START Input

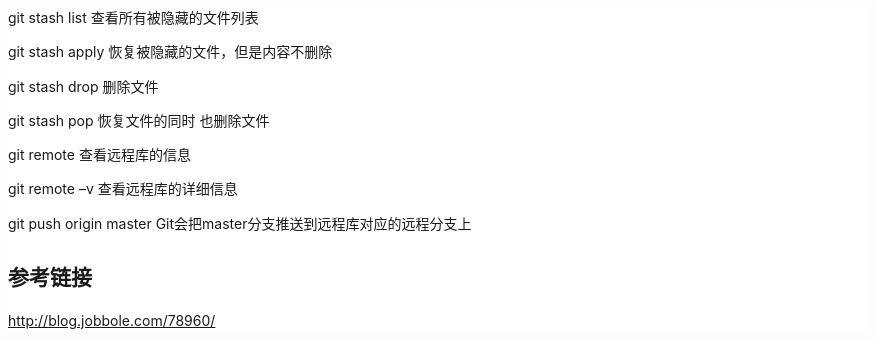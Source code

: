    git stash list 查看所有被隐藏的文件列表

   git stash apply 恢复被隐藏的文件，但是内容不删除

   git stash drop 删除文件

   git stash pop 恢复文件的同时 也删除文件

   git remote 查看远程库的信息

   git remote –v 查看远程库的详细信息

   git push origin master  Git会把master分支推送到远程库对应的远程分支上

## 参考链接

<a href="http://blog.jobbole.com/78960/" target="_blank">http://blog.jobbole.com/78960/</a>
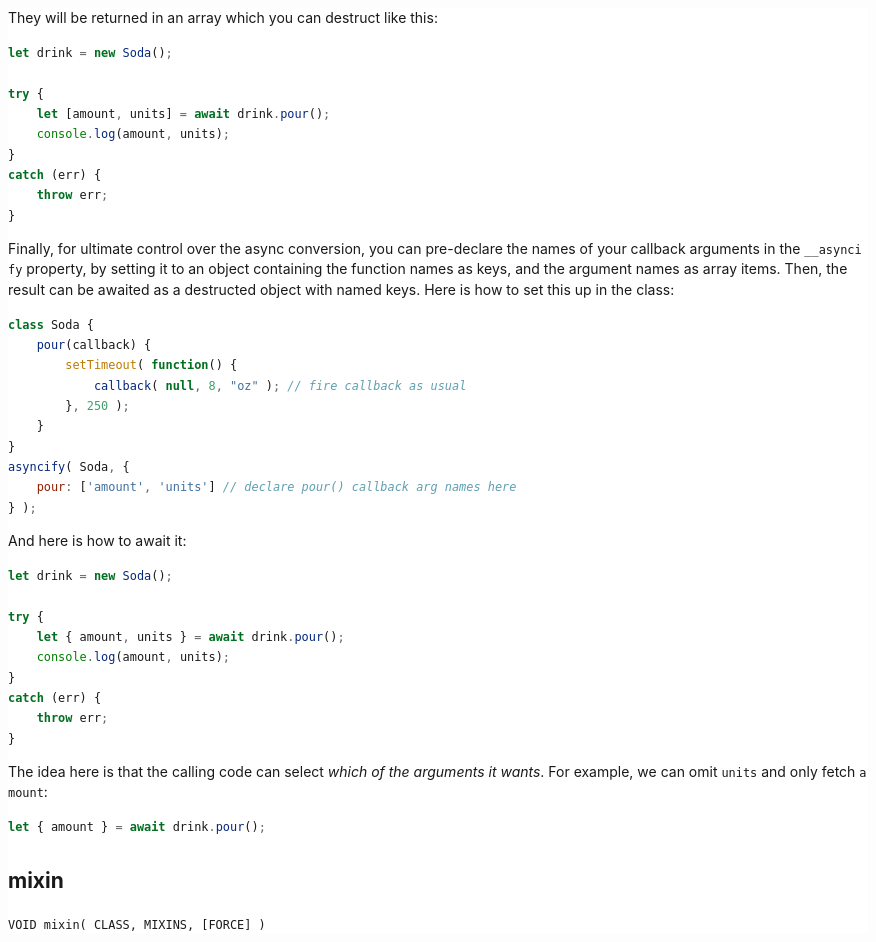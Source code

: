 They will be returned in an array which you can destruct like this:

```js
let drink = new Soda();

try {
	let [amount, units] = await drink.pour();
	console.log(amount, units);
}
catch (err) {
	throw err;
}
```

Finally, for ultimate control over the async conversion, you can pre-declare the names of your callback arguments in the `__asyncify` property, by setting it to an object containing the function names as keys, and the argument names as array items.  Then, the result can be awaited as a destructed object with named keys.  Here is how to set this up in the class:

```js
class Soda {
	pour(callback) {
		setTimeout( function() {
			callback( null, 8, "oz" ); // fire callback as usual
		}, 250 );
	}
}
asyncify( Soda, {
	pour: ['amount', 'units'] // declare pour() callback arg names here
} );
```

And here is how to await it:

```js
let drink = new Soda();

try {
	let { amount, units } = await drink.pour();
	console.log(amount, units);
}
catch (err) {
	throw err;
}
```

The idea here is that the calling code can select *which of the arguments it wants*.  For example, we can omit `units` and only fetch `amount`:

```js
let { amount } = await drink.pour();
```

## mixin

```
VOID mixin( CLASS, MIXINS, [FORCE] )
```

END Input

● Task item:
Write out the whole listing above exactly; do not include the pictures.

● Exercise answer:
Source code

:    git stash list 查看所有被隐藏的文件列表

   git stash apply 恢复被隐藏的文件，但是内容不删除

   git stash drop 删除文件

   git stash pop 恢复文件的同时 也删除文件

   git remote 查看远程库的信息

   git remote –v 查看远程库的详细信息

   git push origin master  Git会把master分支推送到远程库对应的远程分支上

## 参考链接

<a href="http://blog.jobbole.com/78960/" target="_blank">http://blog.jobbole.com/78960/</a>
Source code

: They will be returned in an array which you can destruct like this:

```js
let drink = new Soda();

try {
	let [amount, units] = await drink.pour();
	console.log(amount, units);
}
catch (err) {
	throw err;
}
```

Finally, for ultimate control over the async conversion, you can pre-declare the names of your callback arguments in the `__asyncify` property, by setting it to an object containing the function names as keys, and the argument names as array items.  Then, the result can be awaited as a destructed object with named keys.  Here is how to set this up in the class:

```js
class Soda {
	pour(callback) {
		setTimeout( function() {
			callback( null, 8, "oz" ); // fire callback as usual
		}, 250 );
	}
}
asyncify( Soda, {
	pour: ['amount', 'units'] // declare pour() callback arg names here
} );
```

And here is how to await it:

```js
let drink = new Soda();

try {
	let { amount, units } = await drink.pour();
	console.log(amount, units);
}
catch (err) {
	throw err;
}
```

The idea here is that the calling code can select *which of the arguments it wants*.  For example, we can omit `units` and only fetch `amount`:

```js
let { amount } = await drink.pour();
```

## mixin

```
VOID mixin( CLASS, MIXINS, [FORCE] )
```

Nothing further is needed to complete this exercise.